I used the Behr masonry paint on the outside of the house (different project), and it didn’t last very long before it started to peel up.
Good reading in that link you provided. Thanks, I’ve bookmarked it!
Most of my basement is below grade too, but there are a couple feet above. I found a big crack in one spot. I think it was the biggest problem. I patched anything that looked funny on the inside with hydraulic cement. I hope it lasts.
That sucks. I’ve seen mixed reviews of the product. I have my fingers crossed. I cleaned the walls with a broom and wire brush. Washed them with Tide. Acid etched anything that looked like it might have seen some efflorescence. Then I hydraulic cement patched all over and all along the bottom edge. I followed it with two coats, waited, and found more pin holes that I got with a third. What a pain. If it doesn’t stay put, it’s not my fault.
Great. There are many great articles on the building science web site. Most of them just make me realize that my 116 year old house is hopeless. . . .
Don’t feel bad. My house is only 11 years old and it’s already hopeless. Not a chance that it’ll make it to 116 years old.

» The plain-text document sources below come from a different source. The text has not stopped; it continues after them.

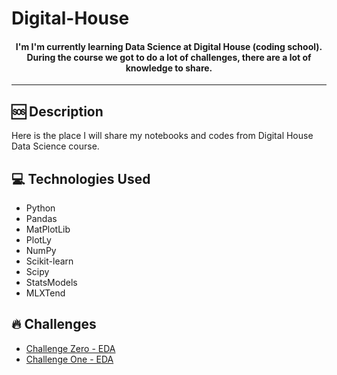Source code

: # Digital-House

<h4 align="center">
  I'm I'm currently learning Data Science at Digital House (coding school). During the course we got to do a lot of challenges, there are a lot of knowledge to share.
</h4>

---
## 🆘 Description

Here is the place I will share my notebooks and codes from Digital House Data Science course.

## 💻 Technologies Used
- Python
- Pandas
- MatPlotLib
- PlotLy
- NumPy
- Scikit-learn
- Scipy
- StatsModels
- MLXTend

## 🔥 Challenges
- [Challenge Zero - EDA](https://github.com/thiago-osorio/digital-house/blob/main/desafio_0/Desafio_0.ipynb)
- [Challenge One - EDA](https://github.com/thiago-osorio/digital-house/blob/main/desafio_1/Desafio_1.ipynb)
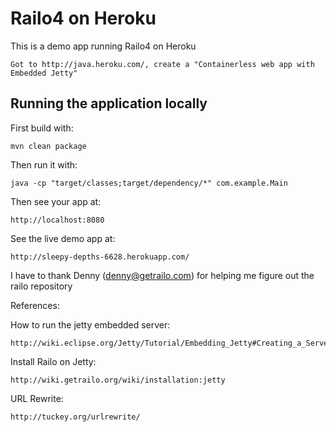 # Railo4 on Heroku

This is a demo app running Railo4 on Heroku

	Got to http://java.heroku.com/, create a "Containerless web app with Embedded Jetty"

## Running the application locally

First build with:

    mvn clean package

Then run it with:

    java -cp "target/classes;target/dependency/*" com.example.Main
	
Then see your app at:

    http://localhost:8080
	
    
See the live demo app at:
	
	http://sleepy-depths-6628.herokuapp.com/
	
I have to thank Denny (denny@getrailo.com) for helping me figure out the railo repository	

References:

How to run the jetty embedded server:

	http://wiki.eclipse.org/Jetty/Tutorial/Embedding_Jetty#Creating_a_Server

Install Railo on Jetty:
	
	http://wiki.getrailo.org/wiki/installation:jetty

URL Rewrite:
	
	http://tuckey.org/urlrewrite/
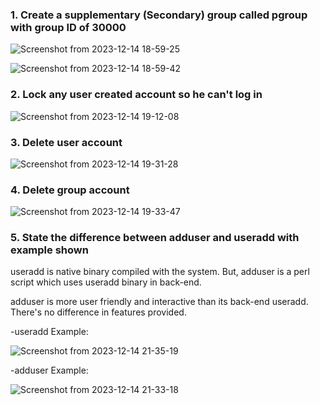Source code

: ### 1. Create a supplementary (Secondary) group called pgroup with group ID of 30000
![Screenshot from 2023-12-14 18-59-25](https://github.com/salma199m/Embedded_Linux/assets/93713490/60f0d979-1774-431c-a8b0-8c6a6a5009f4)

![Screenshot from 2023-12-14 18-59-42](https://github.com/salma199m/Embedded_Linux/assets/93713490/b7ea39a4-77cd-4c3c-8f8b-ff06b7418b0f)

### 2. Lock any user created account so he can't log in

![Screenshot from 2023-12-14 19-12-08](https://github.com/salma199m/Embedded_Linux/assets/93713490/35b057eb-2b50-4dec-bf36-600fa2283b13)

### 3. Delete user account

![Screenshot from 2023-12-14 19-31-28](https://github.com/salma199m/Embedded_Linux/assets/93713490/08c0d377-c36d-466b-84f5-34006a863071)

### 4. Delete group account

![Screenshot from 2023-12-14 19-33-47](https://github.com/salma199m/Embedded_Linux/assets/93713490/99973c32-3bc4-49c0-b38c-435f70c5ef06)

### 5. State the difference between adduser and useradd with example shown

useradd is native binary compiled with the system. But, adduser is a perl script which uses useradd binary in back-end.

adduser is more user friendly and interactive than its back-end useradd. There's no difference in features provided.

-useradd Example:

![Screenshot from 2023-12-14 21-35-19](https://github.com/salma199m/Embedded_Linux/assets/93713490/f95145e0-5e3f-46e5-a5ec-334556f57129)

-adduser Example:

![Screenshot from 2023-12-14 21-33-18](https://github.com/salma199m/Embedded_Linux/assets/93713490/3064e638-32d3-41e2-b5ab-c087f59821e5)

First, check gutters, grade, pipes.
Second, invest in leak sensors, they are cheap compared to the repair. Put them in low spots.
Third, utilize your insurance when that all fails, that’s what it’s for…
I’ve been lucky, no leaks, and over time I’ve put a sensor here/there, and now I feel reasonably comfortable. But you can’t cover everything.
I don’t have flood insurance. Up until about 2 year ago, it was included with my homeowners insurance. I didn’t add it after they gave notice of not being included.
I have 10 water sensors and one valve shut off. I could probably use a few more but it already saved me with a busted washer hose
In the northeast it’s covered under water damage, not flood insurance. I’m no expert, but I believe a “flood” is an event that the government makes official, and yes, requires an even higher level of insurance.
Heavy rains, even “torrential downpours”, unless officially considered a flood should be covered by insurance under water damage parts of policy and dont’ require a “flood”.
This is my opinion (somewhat educated) on the matter. If you have an agent, they would be a great next call.
Well, that makes perfect sense to me. I hope my insurance company feels the same way. If I can’t get this sorted myself, I may need to give them a call.
Flood is from a natural disaster not plumbing at least with most insurance.
A sensor in each bathroom under the sink and/or toilet, ( they are sensitive enough that you can usually get away with 1 in between the 2 ) 1 under washing machine, kitchen sink, dishwasher. It may seem expensive and excessive, but even a single $500 deductible for water damage or the time and materials to fix it yourself will cost you more than 6-8 $30 sensors. You can even toss in the LeakSmart valve on the main coming into the house and still be ahead of the game.
Yup I have allot of water sensors and a valve shut off. Washer line busted while at work and it shut off. I had little water on the floor which I cleaned up with a few towels. Imagine this happened at 12 something and I dont get home till 6. My whole downstairs would have been flooded and tens of thousands in damage.
Where was your sensor at?
I have one by the drain in the basement, it would eventually catch it… but…
Sitting on the floor in between the washer and dryer. I am going with it detected it almost instantly!
That is about where I have mine. Behind the washer under the loop in the hoses and the gas trap for the drain. The ones under the kitchen sinks are right below the loop from the sprayer hose. about 3-4 drips of water is all it takes to shut off all water in the house.